EXERCISE OBJECTIVE. Match on the string "这是此次升级中引入的唯一变更" in the entries below and return every matching line.

MATERIAL PROVIDED.
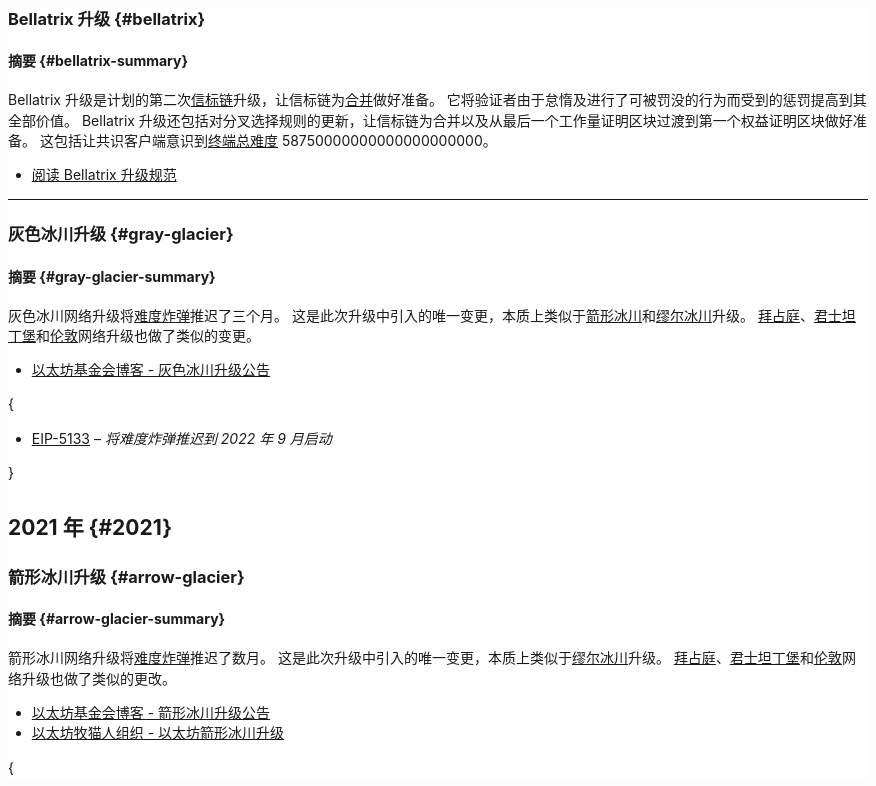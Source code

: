 
### Bellatrix 升级 \{#bellatrix}

<NetworkUpgradeSummary name="bellatrix" />

#### 摘要 \{#bellatrix-summary}

Bellatrix 升级是计划的第二次[信标链](/roadmap/beacon-chain)升级，让信标链为[合并](/roadmap/merge/)做好准备。 它将验证者由于怠惰及进行了可被罚没的行为而受到的惩罚提高到其全部价值。 Bellatrix 升级还包括对分叉选择规则的更新，让信标链为合并以及从最后一个工作量证明区块过渡到第一个权益证明区块做好准备。 这包括让共识客户端意识到[终端总难度](/glossary/#terminal-total-difficulty) 58750000000000000000000。

- [阅读 Bellatrix 升级规范](https://github.com/ethereum/consensus-specs/tree/dev/specs/bellatrix)

---

### 灰色冰川升级 \{#gray-glacier}

<NetworkUpgradeSummary name="grayGlacier" />

#### 摘要 \{#gray-glacier-summary}

灰色冰川网络升级将[难度炸弹](/glossary/#difficulty-bomb)推迟了三个月。 这是此次升级中引入的唯一变更，本质上类似于[箭形冰川](#arrow-glacier)和[缪尔冰川](#muir-glacier)升级。 [拜占庭](#byzantium)、[君士坦丁堡](#constantinople)和[伦敦](#london)网络升级也做了类似的变更。

- [以太坊基金会博客 - 灰色冰川升级公告](https://blog.ethereum.org/2022/06/16/gray-glacier-announcement/)

{
<ExpandableCard title="以太坊改进提案 - 灰色冰川升级" contentPreview="Official improvements included in this upgrade.">

<ul>
  <li><a href="https://eips.ethereum.org/EIPS/eip-5133">EIP-5133</a> – <em>将难度炸弹推迟到 2022 年 9 月启动</em></li>
</ul>

</ExpandableCard>
}

<Divider />

## 2021 年 \{#2021}

### 箭形冰川升级 \{#arrow-glacier}

<NetworkUpgradeSummary name="arrowGlacier" />

#### 摘要 \{#arrow-glacier-summary}

箭形冰川网络升级将[难度炸弹](/glossary/#difficulty-bomb)推迟了数月。 这是此次升级中引入的唯一变更，本质上类似于[缪尔冰川](#muir-glacier)升级。 [拜占庭](#byzantium)、[君士坦丁堡](#constantinople)和[伦敦](#london)网络升级也做了类似的更改。

- [以太坊基金会博客 - 箭形冰川升级公告](https://blog.ethereum.org/2021/11/10/arrow-glacier-announcement/)
- [以太坊牧猫人组织 - 以太坊箭形冰川升级](https://medium.com/ethereum-cat-herders/ethereum-arrow-glacier-upgrade-e8d20fa4c002)

{
<ExpandableCard title="箭形冰川升级以太坊改进提" contentPreview="Official improvements included in this upgrade.">
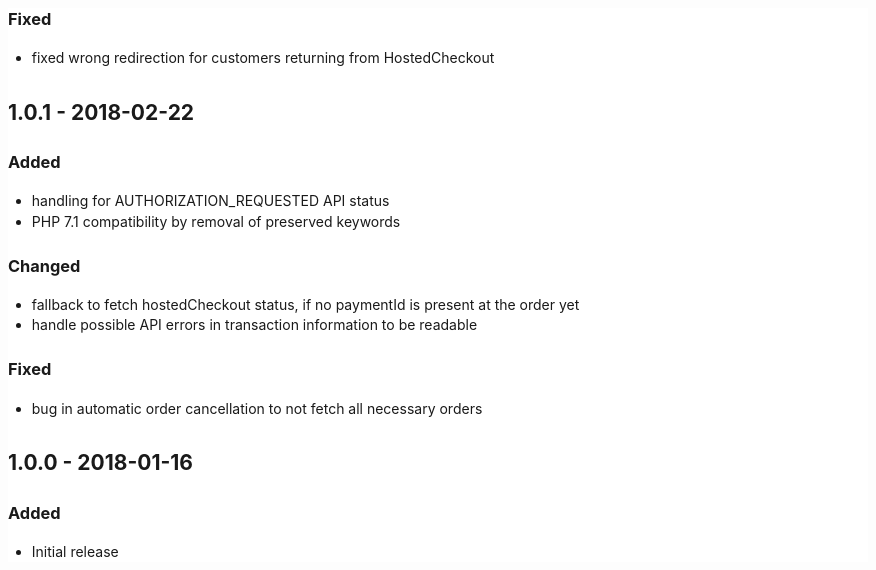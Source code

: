 ### Fixed

- fixed wrong redirection for customers returning from HostedCheckout

## 1.0.1 - 2018-02-22

### Added

- handling for AUTHORIZATION_REQUESTED API status
- PHP 7.1 compatibility by removal of preserved keywords

### Changed

- fallback to fetch hostedCheckout status, if no paymentId is present at the order yet
- handle possible API errors in transaction information to be readable

### Fixed

- bug in automatic order cancellation to not fetch all necessary orders

## 1.0.0 - 2018-01-16

### Added

- Initial release 
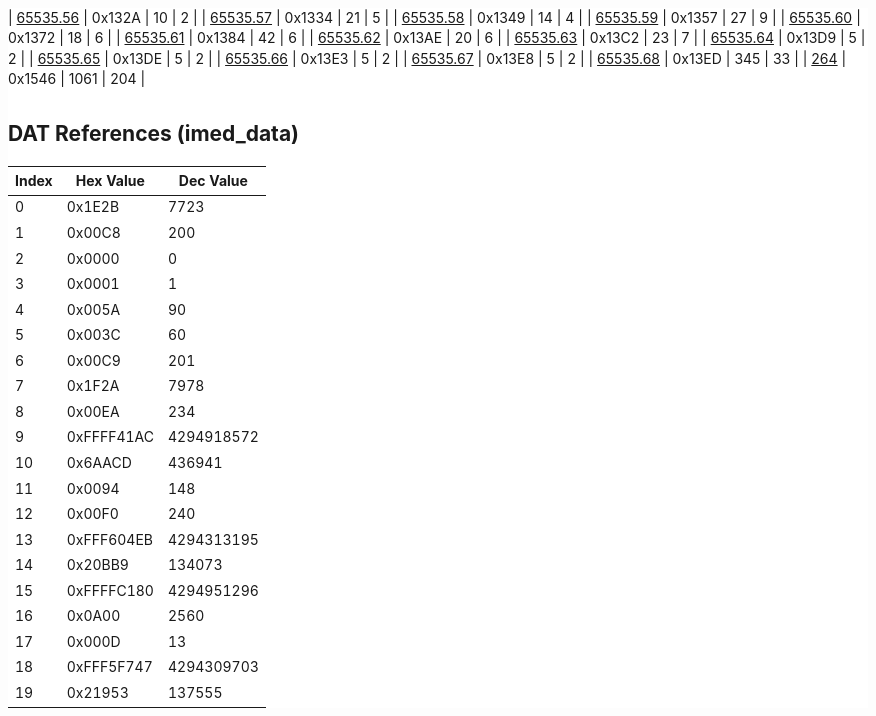 | [65535.56](#event-6553556) | 0x132A       |     10 |              2 |
| [65535.57](#event-6553557) | 0x1334       |     21 |              5 |
| [65535.58](#event-6553558) | 0x1349       |     14 |              4 |
| [65535.59](#event-6553559) | 0x1357       |     27 |              9 |
| [65535.60](#event-6553560) | 0x1372       |     18 |              6 |
| [65535.61](#event-6553561) | 0x1384       |     42 |              6 |
| [65535.62](#event-6553562) | 0x13AE       |     20 |              6 |
| [65535.63](#event-6553563) | 0x13C2       |     23 |              7 |
| [65535.64](#event-6553564) | 0x13D9       |      5 |              2 |
| [65535.65](#event-6553565) | 0x13DE       |      5 |              2 |
| [65535.66](#event-6553566) | 0x13E3       |      5 |              2 |
| [65535.67](#event-6553567) | 0x13E8       |      5 |              2 |
| [65535.68](#event-6553568) | 0x13ED       |    345 |             33 |
| [264](#event-264)          | 0x1546       |   1061 |            204 |

## DAT References (imed_data)

|   Index | Hex Value   |   Dec Value |
|---------|-------------|-------------|
|       0 | 0x1E2B      |        7723 |
|       1 | 0x00C8      |         200 |
|       2 | 0x0000      |           0 |
|       3 | 0x0001      |           1 |
|       4 | 0x005A      |          90 |
|       5 | 0x003C      |          60 |
|       6 | 0x00C9      |         201 |
|       7 | 0x1F2A      |        7978 |
|       8 | 0x00EA      |         234 |
|       9 | 0xFFFF41AC  |  4294918572 |
|      10 | 0x6AACD     |      436941 |
|      11 | 0x0094      |         148 |
|      12 | 0x00F0      |         240 |
|      13 | 0xFFF604EB  |  4294313195 |
|      14 | 0x20BB9     |      134073 |
|      15 | 0xFFFFC180  |  4294951296 |
|      16 | 0x0A00      |        2560 |
|      17 | 0x000D      |          13 |
|      18 | 0xFFF5F747  |  4294309703 |
|      19 | 0x21953     |      137555 |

COMPLETED EXERCISE.
灰色冰川网络升级将[难度炸弹](/glossary/#difficulty-bomb)推迟了三个月。 这是此次升级中引入的唯一变更，本质上类似于[箭形冰川](#arrow-glacier)和[缪尔冰川](#muir-glacier)升级。 [拜占庭](#byzantium)、[君士坦丁堡](#constantinople)和[伦敦](#london)网络升级也做了类似的变更。
箭形冰川网络升级将[难度炸弹](/glossary/#difficulty-bomb)推迟了数月。 这是此次升级中引入的唯一变更，本质上类似于[缪尔冰川](#muir-glacier)升级。 [拜占庭](#byzantium)、[君士坦丁堡](#constantinople)和[伦敦](#london)网络升级也做了类似的更改。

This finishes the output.